Quand l’Amérique du Sud reconnait la ‘’Palestine’’

Vingt deux ans après l’auto-proclamation à Alger de « l’Etat palestinien » par feu Yasser Arafat et suite aux efforts ininterrompus de l’Autorité Palestinienne pour obtenir sa reconnaissance internationale, certains pays d’Amérique du Sud se déclarent aujourd’hui officiellement prêt à le légitimer.

Un Etat palestinien autoproclamé qui passerait outre le processus de négociations, infirme son engagement envers Israël, sensé être garanti par les membres de la communauté internationale. Il porterait préjudice à toute discussion de paix raisonnable entre les parties et indique le manque prononcé d’une véritable volonté d’atteindre un accord.

Que signifie en fait un ‘’Etat libre et indépendant’’ ? L'indépendance désigne l’acquisition d’une autonomie politique, libérant une entité territoriale de sa sujétion à une autre puissance. L’Etat libre dispose de son propre gouvernement et se dirige lui-même. De facto, depuis 1996, l’Autorité Palestinienne se gère directement dans un cadre défini administrativement et constitutionnellement, régi par son pouvoir central.

Aussi l’annonce de la reconnaissance de la ‘’Palestine libre et indépendante dans ses frontières de 1967’’ par le Brésil, l’Argentine, l’Uruguay, le Paraguay, l’Equateur et le Chili dément les précédentes déclarations du Brésil et de l’Argentine au conseil de Sécurité des Nations Unies en 1967, en faveur de frontières librement négociées entre les parties et d’un processus de paix soutenu internationalement comme écrit dans la résolution 242 de l’ONU.

Les antécédants
Les soudaines déclarations provenant des pays sud américains sortent-elles ex-nihilo ? Pas vraiment. Le Brésil, l’Argentine, le Paraguay et l’Uruguay entretiennent d’étroites relations. D’abord, les 4 pays font partie du Mercosur (communauté économique des pays d'Amérique du Sud). De plus, dans sa stratégie internationale, le Brésil qui vise à obtenir un siège permanent au Conseil de sécurité de l’ONU, a soutenu en 2005 la candidature de l’Uruguayen Carlos Perez del Castillo au poste de secrétaire général de l’OMC (Organisation Mondiale du Commerce).
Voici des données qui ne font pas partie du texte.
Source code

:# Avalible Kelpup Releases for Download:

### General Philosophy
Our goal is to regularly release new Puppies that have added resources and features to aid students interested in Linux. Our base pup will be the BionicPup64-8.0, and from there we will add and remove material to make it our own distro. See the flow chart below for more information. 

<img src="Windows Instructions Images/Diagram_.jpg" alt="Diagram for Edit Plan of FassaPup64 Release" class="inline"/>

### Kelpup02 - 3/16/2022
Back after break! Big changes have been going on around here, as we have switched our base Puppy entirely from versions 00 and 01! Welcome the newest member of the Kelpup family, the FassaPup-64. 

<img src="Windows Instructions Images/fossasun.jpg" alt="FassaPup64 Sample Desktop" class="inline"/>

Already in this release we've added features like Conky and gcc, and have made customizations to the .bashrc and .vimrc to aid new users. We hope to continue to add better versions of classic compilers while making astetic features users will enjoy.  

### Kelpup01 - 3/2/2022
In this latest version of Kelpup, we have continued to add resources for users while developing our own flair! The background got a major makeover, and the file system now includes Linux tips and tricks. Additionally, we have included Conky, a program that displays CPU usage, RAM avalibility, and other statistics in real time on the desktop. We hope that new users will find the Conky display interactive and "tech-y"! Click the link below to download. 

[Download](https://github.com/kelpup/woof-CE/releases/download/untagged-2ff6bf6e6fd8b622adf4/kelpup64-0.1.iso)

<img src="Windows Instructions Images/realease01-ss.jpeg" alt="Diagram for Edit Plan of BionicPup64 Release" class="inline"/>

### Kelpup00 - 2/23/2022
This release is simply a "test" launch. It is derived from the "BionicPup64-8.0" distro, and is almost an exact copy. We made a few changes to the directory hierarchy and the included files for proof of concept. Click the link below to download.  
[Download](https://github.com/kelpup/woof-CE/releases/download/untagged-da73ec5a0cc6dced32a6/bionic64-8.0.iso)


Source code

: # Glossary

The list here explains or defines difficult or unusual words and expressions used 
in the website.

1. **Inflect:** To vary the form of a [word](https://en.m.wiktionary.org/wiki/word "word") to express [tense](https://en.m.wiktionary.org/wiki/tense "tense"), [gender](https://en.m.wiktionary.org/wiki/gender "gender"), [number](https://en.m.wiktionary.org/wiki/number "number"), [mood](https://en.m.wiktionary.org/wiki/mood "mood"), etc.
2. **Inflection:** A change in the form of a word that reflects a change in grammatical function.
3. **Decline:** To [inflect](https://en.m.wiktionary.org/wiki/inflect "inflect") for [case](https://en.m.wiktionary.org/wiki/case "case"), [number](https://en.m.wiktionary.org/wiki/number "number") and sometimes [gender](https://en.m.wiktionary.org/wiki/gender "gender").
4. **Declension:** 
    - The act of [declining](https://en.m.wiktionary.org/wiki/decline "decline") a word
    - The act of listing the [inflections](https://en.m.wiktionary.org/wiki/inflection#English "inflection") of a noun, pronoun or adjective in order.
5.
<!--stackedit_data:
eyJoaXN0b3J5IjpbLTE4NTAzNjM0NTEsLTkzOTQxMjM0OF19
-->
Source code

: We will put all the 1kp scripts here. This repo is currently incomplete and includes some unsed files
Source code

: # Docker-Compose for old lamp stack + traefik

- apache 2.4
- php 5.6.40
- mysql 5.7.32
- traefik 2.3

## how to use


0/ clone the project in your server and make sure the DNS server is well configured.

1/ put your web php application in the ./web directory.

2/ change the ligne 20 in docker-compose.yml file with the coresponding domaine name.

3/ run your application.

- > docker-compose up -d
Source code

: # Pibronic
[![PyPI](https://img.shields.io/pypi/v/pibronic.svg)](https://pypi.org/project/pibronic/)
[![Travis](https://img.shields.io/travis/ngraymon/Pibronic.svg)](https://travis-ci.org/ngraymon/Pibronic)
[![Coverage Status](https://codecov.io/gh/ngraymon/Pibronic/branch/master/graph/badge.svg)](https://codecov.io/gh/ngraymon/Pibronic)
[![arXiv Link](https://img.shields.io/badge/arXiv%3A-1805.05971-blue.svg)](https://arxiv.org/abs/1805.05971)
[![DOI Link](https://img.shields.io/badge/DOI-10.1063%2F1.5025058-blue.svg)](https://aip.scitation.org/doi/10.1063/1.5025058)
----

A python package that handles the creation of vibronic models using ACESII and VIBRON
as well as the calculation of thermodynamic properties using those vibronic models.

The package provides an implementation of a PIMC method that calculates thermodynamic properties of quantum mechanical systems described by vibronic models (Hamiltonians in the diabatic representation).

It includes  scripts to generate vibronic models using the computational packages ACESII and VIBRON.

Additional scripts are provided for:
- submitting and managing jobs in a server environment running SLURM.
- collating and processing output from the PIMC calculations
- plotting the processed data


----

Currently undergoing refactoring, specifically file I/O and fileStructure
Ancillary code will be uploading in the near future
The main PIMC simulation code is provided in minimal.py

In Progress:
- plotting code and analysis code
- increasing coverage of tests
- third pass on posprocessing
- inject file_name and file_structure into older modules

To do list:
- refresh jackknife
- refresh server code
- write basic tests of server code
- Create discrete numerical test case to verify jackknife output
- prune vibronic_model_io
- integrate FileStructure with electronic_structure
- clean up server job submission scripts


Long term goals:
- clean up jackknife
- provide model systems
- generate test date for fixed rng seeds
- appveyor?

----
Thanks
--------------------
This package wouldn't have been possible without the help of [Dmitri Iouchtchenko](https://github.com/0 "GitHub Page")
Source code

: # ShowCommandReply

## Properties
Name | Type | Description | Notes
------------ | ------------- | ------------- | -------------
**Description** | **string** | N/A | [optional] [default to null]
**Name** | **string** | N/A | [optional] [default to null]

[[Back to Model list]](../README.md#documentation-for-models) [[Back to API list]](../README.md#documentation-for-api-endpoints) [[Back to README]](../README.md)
C’est aussi dans sa perspective de prendre la tête du bloc sud-américain que l’ex Président du Brésil Lula, a initié le premier sommet entre les 12 pays sud-américains et les 22 pays arabes en vue d’une future coopération économique, commerciale, culturelle et politique.
Ainsi, au 1e Sommet latino-arabe de Brasilia, en 2005, l’Amérique latine et les pays arabes auraient déclaré vouloir s’allier diplomatiquement pour apporter un soutien unanime à la cause palestinienne. Cette politique visait à contrer celle de l’Amérique Centrale rangée plutôt du côté nord américain.
Lors du second Sommet arabo-sud américain de Brasilia, en 2009, les 34 pays participants ont réitéré, dans l’optique de leur coopération gouvernementale, leur soutien à la lutte des Palestiniens pour un Etat indépendant.
Dans ce contexte, on peut également s’interroger sur la corrélation existant entre la reconnaissance de la ‘’Palestine’’ et le rapprochement ces dernières années du Brésil et de l’Uruguay avec l’Iran dans la perspective du développement d’un dialogue sud-sud contre les Etats-Unis et leurs alliés. Quant à l’Argentine, bien qu’elle n’opte pas officiellement pour un rapprochement avec Téhéran, elle est depuis longtemps infiltrée par les réseaux terroristes du Hezbollah pro-iranien.
Enfin, selon certaines sources, l’Amérique du sud compterait aujourd’hui une communauté de 17 millions d’arabes. Rien qu’au Brésil, on dénombrerait près de 12 millions de ressortissants de cette origine dont 20% d’élus. Leur poids électoral influence-t-il effectivement la diplomatie sud américaine ?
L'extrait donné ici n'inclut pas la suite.